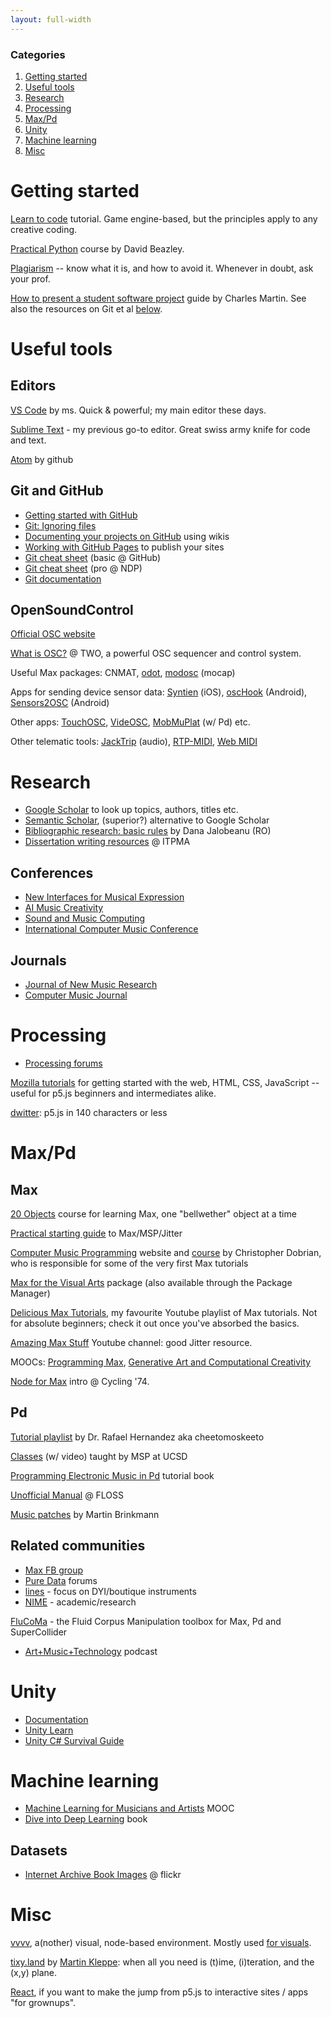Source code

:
 ```yaml
---
layout: full-width
---
```

### Categories<!-- omit in toc -->
1. [Getting started](#getting-started)
2. [Useful tools](#useful-tools)
3. [Research](#research)
4. [Processing](#processing)
5. [Max/Pd](#maxpd)
6. [Unity](#unity)
7. [Machine learning](#machine-learning)
8. [Misc](#misc)
   
# Getting started

[Learn to code](https://www.gdquest.com/tutorial/getting-started/learn-to/code/) tutorial. Game engine-based, but the principles apply to any creative coding.

[Practical Python](https://github.com/dabeaz-course/practical-python) course by David Beazley.


[Plagiarism](https://www.anu.edu.au/students/academic-skills/academic-integrity/plagiarism) -- know what it is, and how to avoid it. Whenever in doubt, ask your prof.

[How to present a student software project](https://charlesmartin.com.au/blog/2020/08/09/student-project-repository) guide by Charles Martin. See also the resources on Git et al [below](#useful-tools).

# Useful tools

## Editors

[VS Code](https://code.visualstudio.com/) by ms. Quick & powerful; my main editor these days.

[Sublime Text](https://www.sublimetext.com/) - my previous go-to editor. Great swiss army knife for code and text.

[Atom](https://atom.io/) by github

## Git and GitHub

- [Getting started with GitHub](https://docs.github.com/en/github/getting-started-with-github)
- [Git: Ignoring files](https://docs.github.com/en/github/using-git/ignoring-files)
- [Documenting your projects on GitHub](https://guides.github.com/features/wikis/) using wikis
- [Working with GitHub Pages](https://docs.github.com/en/github/working-with-github-pages) to publish your sites
- [Git cheat sheet](https://training.github.com/downloads/github-git-cheat-sheet/) (basic @ GitHub)
- [Git cheat sheet](https://ndpsoftware.com/git-cheatsheet.html) (pro @ NDP)
- [Git documentation](https://git-scm.com/doc)

## OpenSoundControl

[Official OSC website](http://opensoundcontrol.org/)

[What is OSC?](https://thewizardofosc.com/more-on-osc/) @ TWO, a powerful OSC sequencer and control system.

Useful Max packages: CNMAT, [odot](https://github.com/CNMAT/CNMAT-odot), [modosc](https://github.com/motiondescriptors/modosc) (mocap)

Apps for sending device sensor data: [Syntien](https://apps.apple.com/us/app/syntien/id1203153534) (iOS), [oscHook](https://play.google.com/store/apps/details?id=com.hollyhook.oscHook&hl=en) (Android), [Sensors2OSC](https://f-droid.org/en/packages/org.sensors2.osc/) (Android)

Other apps: [TouchOSC](https://hexler.net/software/touchosc), [VideOSC](https://play.google.com/store/apps/details?id=net.videosc), [MobMuPlat](https://play.google.com/store/apps/details?id=com.iglesiaintermedia.mobmuplat) (w/ Pd) etc.

Other telematic tools: [JackTrip](https://ccrma.stanford.edu/software/jacktrip/) (audio), [RTP-MIDI](https://en.wikipedia.org/wiki/RTP-MIDI), [Web MIDI](https://www.midi.org/17-the-mma/99-web-midi)

# Research

- [Google Scholar](http://scholar.google.com) to look up topics, authors, titles etc.
- [Semantic Scholar](https://www.semanticscholar.org/), (superior?) alternative to Google Scholar
- [Bibliographic research: basic rules](http://blogs.ub-filosofie.ro/jalobeanu-graduate/?p=37) by Dana Jalobeanu (RO)
- [Dissertation writing resources](https://www.notion.so/Dissertation-Writing-039082ced5e848aba4a410a952d7f933) @ ITPMA

## Conferences

- [New Interfaces for Musical Expression](//www.nime.org/archives/)
- [AI Music Creativity](//aimusiccreativity.org/)
- [Sound and Music Computing](//zenodo.org/communities/smc) 
- [International Computer Music Conference](//quod.lib.umich.edu/i/icmc/)

## Journals

- [Journal of New Music Research](//www.tandfonline.com/loi/nnmr20)
- [Computer Music Journal](//www.mitpressjournals.org/cmj)

# Processing

- [Processing forums](//discourse.processing.org/)

[Mozilla tutorials](https://developer.mozilla.org/en-US/docs/Web/Tutorials) for getting started with the web, HTML, CSS, JavaScript -- useful for p5.js beginners and intermediates alike.

[dwitter](https://www.dwitter.net/): p5.js in 140 characters or less

# Max/Pd

## Max

[20 Objects](http://www.darwingrosse.com/20Objects/) course for learning Max, one "bellwether" object at a time

[Practical starting guide](https://drive.google.com/file/d/0B97y8ubkbDHwVVZKaFFTMjMxb0E/view) to Max/MSP/Jitter

[Computer Music Programming](https://dobrian.github.io/cmp/index.html) website and [course](https://music.arts.uci.edu/dobrian/w18/music215A/examples/) by Christopher Dobrian, who is responsible for some of the very first Max tutorials

[Max for the Visual Arts](https://github.com/imi/Max-for-the-Visual-Arts) package (also available through the Package Manager)

[Delicious Max Tutorials](https://www.youtube.com/playlist?list=PLD45EDA6F67827497), my favourite Youtube playlist of Max tutorials. Not for absolute beginners; check it out once you've absorbed the basics.

[Amazing Max Stuff](https://www.youtube.com/channel/UCvDUaH2fbXP_Yc5Lc9UXfqA) Youtube channel: good Jitter resource.

MOOCs: [Programming Max](https://www.kadenze.com/courses/programming-max-structuring-interactive-software-for-digital-arts-i), [Generative Art and Computational Creativity](https://www.kadenze.com/programs/generative-art-and-computational-creativity)

[Node for Max](https://cycling74.com/articles/node-for-max-intro-%E2%80%93-let%E2%80%99s-get-started) intro @ Cycling '74.

## Pd

[Tutorial playlist](https://www.youtube.com/playlist?list=PL12DC9A161D8DC5DC) by Dr. Rafael Hernandez aka cheetomoskeeto

[Classes](http://msp.ucsd.edu/syllabi/index.htm) (w/ video) taught by MSP at UCSD

[Programming Electronic Music in Pd](http://pd-tutorial.com/english/) tutorial book

[Unofficial Manual](https://archive.flossmanuals.net/pure-data/) @ FLOSS

[Music patches](http://www.martin-brinkmann.de/pd-patches.html) by Martin Brinkmann

## Related communities

- [Max FB group](https://www.facebook.com/groups/maxmspjitter/)
- [Pure Data](https://forum.pdpatchrepo.info/) forums
- [lines](https://llllllll.co/) - focus on DYI/boutique instruments
- [NIME](https://forum.nime.org/) - academic/research

[FluCoMa](https://discourse.flucoma.org/) - the Fluid Corpus Manipulation toolbox for Max, Pd and SuperCollider

- [Art+Music+Technology](http://artmusictech.libsyn.com/) podcast


# Unity
- [Documentation](https://docs.unity3d.com/)
- [Unity Learn](https://learn.unity.com/)
- [Unity C# Survival Guide](https://learn.unity.com/course/unity-c-survival-guide)

# Machine learning


- [Machine Learning for Musicians and Artists](https://www.kadenze.com/courses/machine-learning-for-musicians-and-artists-iv) MOOC
- [Dive into Deep Learning](https://d2l.ai/) book

## Datasets

- [Internet Archive Book Images](https://www.flickr.com/photos/internetarchivebookimages) @ flickr

# Misc 

[vvvv](https://vvvv.org/), a(nother) visual, node-based environment. Mostly used [for visuals](https://vvvv.org/propaganda).

[tixy.land](https://tixy.land/) by [Martin Kleppe](https://twitter.com/aemkei/status/1323399877611708416): when all you need is (t)ime, (i)teration, and the (x,y) plane.

[React](https://reactjs.org/), if you want to make the jump from p5.js to interactive sites / apps "for grownups".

§ Required action
Drop the images and copy all the data exactly.

§ Answer section
Source code

:
 ```yaml
---
layout: full-width
---
```

### Categories<!-- omit in toc -->
1. [Getting started](#getting-started)
2. [Useful tools](#useful-tools)
3. [Research](#research)
4. [Processing](#processing)
5. [Max/Pd](#maxpd)
6. [Unity](#unity)
7. [Machine learning](#machine-learning)
8. [Misc](#misc)
   
# Getting started

[Learn to code](https://www.gdquest.com/tutorial/getting-started/learn-to/code/) tutorial. Game engine-based, but the principles apply to any creative coding.

[Practical Python](https://github.com/dabeaz-course/practical-python) course by David Beazley.


[Plagiarism](https://www.anu.edu.au/students/academic-skills/academic-integrity/plagiarism) -- know what it is, and how to avoid it. Whenever in doubt, ask your prof.

[How to present a student software project](https://charlesmartin.com.au/blog/2020/08/09/student-project-repository) guide by Charles Martin. See also the resources on Git et al [below](#useful-tools).

# Useful tools

## Editors

[VS Code](https://code.visualstudio.com/) by ms. Quick & powerful; my main editor these days.

[Sublime Text](https://www.sublimetext.com/) - my previous go-to editor. Great swiss army knife for code and text.

[Atom](https://atom.io/) by github

## Git and GitHub

- [Getting started with GitHub](https://docs.github.com/en/github/getting-started-with-github)
- [Git: Ignoring files](https://docs.github.com/en/github/using-git/ignoring-files)
- [Documenting your projects on GitHub](https://guides.github.com/features/wikis/) using wikis
- [Working with GitHub Pages](https://docs.github.com/en/github/working-with-github-pages) to publish your sites
- [Git cheat sheet](https://training.github.com/downloads/github-git-cheat-sheet/) (basic @ GitHub)
- [Git cheat sheet](https://ndpsoftware.com/git-cheatsheet.html) (pro @ NDP)
- [Git documentation](https://git-scm.com/doc)

## OpenSoundControl

[Official OSC website](http://opensoundcontrol.org/)

[What is OSC?](https://thewizardofosc.com/more-on-osc/) @ TWO, a powerful OSC sequencer and control system.

Useful Max packages: CNMAT, [odot](https://github.com/CNMAT/CNMAT-odot), [modosc](https://github.com/motiondescriptors/modosc) (mocap)

Apps for sending device sensor data: [Syntien](https://apps.apple.com/us/app/syntien/id1203153534) (iOS), [oscHook](https://play.google.com/store/apps/details?id=com.hollyhook.oscHook&hl=en) (Android), [Sensors2OSC](https://f-droid.org/en/packages/org.sensors2.osc/) (Android)

Other apps: [TouchOSC](https://hexler.net/software/touchosc), [VideOSC](https://play.google.com/store/apps/details?id=net.videosc), [MobMuPlat](https://play.google.com/store/apps/details?id=com.iglesiaintermedia.mobmuplat) (w/ Pd) etc.

Other telematic tools: [JackTrip](https://ccrma.stanford.edu/software/jacktrip/) (audio), [RTP-MIDI](https://en.wikipedia.org/wiki/RTP-MIDI), [Web MIDI](https://www.midi.org/17-the-mma/99-web-midi)

# Research

- [Google Scholar](http://scholar.google.com) to look up topics, authors, titles etc.
- [Semantic Scholar](https://www.semanticscholar.org/), (superior?) alternative to Google Scholar
- [Bibliographic research: basic rules](http://blogs.ub-filosofie.ro/jalobeanu-graduate/?p=37) by Dana Jalobeanu (RO)
- [Dissertation writing resources](https://www.notion.so/Dissertation-Writing-039082ced5e848aba4a410a952d7f933) @ ITPMA

## Conferences

- [New Interfaces for Musical Expression](//www.nime.org/archives/)
- [AI Music Creativity](//aimusiccreativity.org/)
- [Sound and Music Computing](//zenodo.org/communities/smc) 
- [International Computer Music Conference](//quod.lib.umich.edu/i/icmc/)

## Journals

- [Journal of New Music Research](//www.tandfonline.com/loi/nnmr20)
- [Computer Music Journal](//www.mitpressjournals.org/cmj)

# Processing

- [Processing forums](//discourse.processing.org/)

[Mozilla tutorials](https://developer.mozilla.org/en-US/docs/Web/Tutorials) for getting started with the web, HTML, CSS, JavaScript -- useful for p5.js beginners and intermediates alike.

[dwitter](https://www.dwitter.net/): p5.js in 140 characters or less

# Max/Pd

## Max

[20 Objects](http://www.darwingrosse.com/20Objects/) course for learning Max, one "bellwether" object at a time

[Practical starting guide](https://drive.google.com/file/d/0B97y8ubkbDHwVVZKaFFTMjMxb0E/view) to Max/MSP/Jitter

[Computer Music Programming](https://dobrian.github.io/cmp/index.html) website and [course](https://music.arts.uci.edu/dobrian/w18/music215A/examples/) by Christopher Dobrian, who is responsible for some of the very first Max tutorials

[Max for the Visual Arts](https://github.com/imi/Max-for-the-Visual-Arts) package (also available through the Package Manager)

[Delicious Max Tutorials](https://www.youtube.com/playlist?list=PLD45EDA6F67827497), my favourite Youtube playlist of Max tutorials. Not for absolute beginners; check it out once you've absorbed the basics.

[Amazing Max Stuff](https://www.youtube.com/channel/UCvDUaH2fbXP_Yc5Lc9UXfqA) Youtube channel: good Jitter resource.

MOOCs: [Programming Max](https://www.kadenze.com/courses/programming-max-structuring-interactive-software-for-digital-arts-i), [Generative Art and Computational Creativity](https://www.kadenze.com/programs/generative-art-and-computational-creativity)

[Node for Max](https://cycling74.com/articles/node-for-max-intro-%E2%80%93-let%E2%80%99s-get-started) intro @ Cycling '74.

## Pd

[Tutorial playlist](https://www.youtube.com/playlist?list=PL12DC9A161D8DC5DC) by Dr. Rafael Hernandez aka cheetomoskeeto

[Classes](http://msp.ucsd.edu/syllabi/index.htm) (w/ video) taught by MSP at UCSD

[Programming Electronic Music in Pd](http://pd-tutorial.com/english/) tutorial book

[Unofficial Manual](https://archive.flossmanuals.net/pure-data/) @ FLOSS

[Music patches](http://www.martin-brinkmann.de/pd-patches.html) by Martin Brinkmann

## Related communities

- [Max FB group](https://www.facebook.com/groups/maxmspjitter/)
- [Pure Data](https://forum.pdpatchrepo.info/) forums
- [lines](https://llllllll.co/) - focus on DYI/boutique instruments
- [NIME](https://forum.nime.org/) - academic/research

[FluCoMa](https://discourse.flucoma.org/) - the Fluid Corpus Manipulation toolbox for Max, Pd and SuperCollider

- [Art+Music+Technology](http://artmusictech.libsyn.com/) podcast


# Unity
- [Documentation](https://docs.unity3d.com/)
- [Unity Learn](https://learn.unity.com/)
- [Unity C# Survival Guide](https://learn.unity.com/course/unity-c-survival-guide)

# Machine learning


- [Machine Learning for Musicians and Artists](https://www.kadenze.com/courses/machine-learning-for-musicians-and-artists-iv) MOOC
- [Dive into Deep Learning](https://d2l.ai/) book

## Datasets

- [Internet Archive Book Images](https://www.flickr.com/photos/internetarchivebookimages) @ flickr

# Misc 

[vvvv](https://vvvv.org/), a(nother) visual, node-based environment. Mostly used [for visuals](https://vvvv.org/propaganda).

[tixy.land](https://tixy.land/) by [Martin Kleppe](https://twitter.com/aemkei/status/1323399877611708416): when all you need is (t)ime, (i)teration, and the (x,y) plane.

[React](https://reactjs.org/), if you want to make the jump from p5.js to interactive sites / apps "for grownups".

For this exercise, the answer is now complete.